Nessuno ha più bisogno delle nostre competenze, ciò che conta è mettere in produzione l'interezza del nostro vivere. Nella piramide degli informatici il tentativo è stato quello di farli lavorare gratuitamente, tentativo per altro fallito; ma con gli utenti della rete non possiamo nemmeno più parlare di “lavoratori” o di “lavoro”, quantomeno non in senso classico. Come abbiamo approfondito nei nostri libri, si tratta piuttosto di aver scoperto come mettere a profitto una nuova materia prima: il piacere di esprimersi e il desiderio di comunicare degli umani.

Ippolita
www.ippolita.net

  1. Quando “condividiamo” un file su una piattaforma, invece, stiamo solo spostando una cosa da un posto a un altro.
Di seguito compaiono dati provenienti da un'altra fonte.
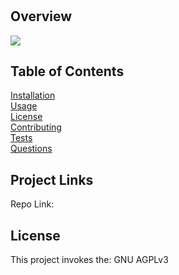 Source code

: 

# <span style="color: red; text-decoration: underline"></span>
## Overview


<img src="https://img.shields.io/badge/License-GNU AGPLv3-blue.svg">

## Table of Contents
[Installation](#Installation)<br>
[Usage](#Usage)<br>
[License](#License)<br>
[Contributing](#Contributing)<br>
[Tests](#Tests)<br>
[Questions](#Questions)<br>


## Project Links
Repo Link: 

## License
This project invokes the: GNU AGPLv3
Certo questo “spostare cose” genera l'interezza della fiducia in un sistema che ricava enormi profitti, ma non ha nulla a che vedere col produrre con le proprie mani qualcosa di bello.
  2. da Vinton Cerf a Richard Stallman, fino a Tim Berners-Lee, insieme a molti altri.
  3. SMTP, quello che usiamo ancora adesso per la posta elettronica, HTTP che ci permette di navigare via web si veda Ippolita, Open non è Free, edizioni Eleuthera.
  4. Letteralmente una “toppa” ovvero una modifica effettuata al codice per farlo funzionare alla svelta: “patchare” un programma significa quindi “metterci una pezza”.
  5. da cui il suo celebre libro The Cathedral and the Bazaar del 1997.
  6. che per primo usa questa locuzione per descrivere alcune organizzazioni dette primitive, si veda in tal senso il potlach dei nativi americani del nord est.
  7. In questo quadro, il mercato della tecnologia di massa allargherà la sfera di cooptazione all'interezza degli utenti della rete, inventandosi il concetto di crowdsourcing.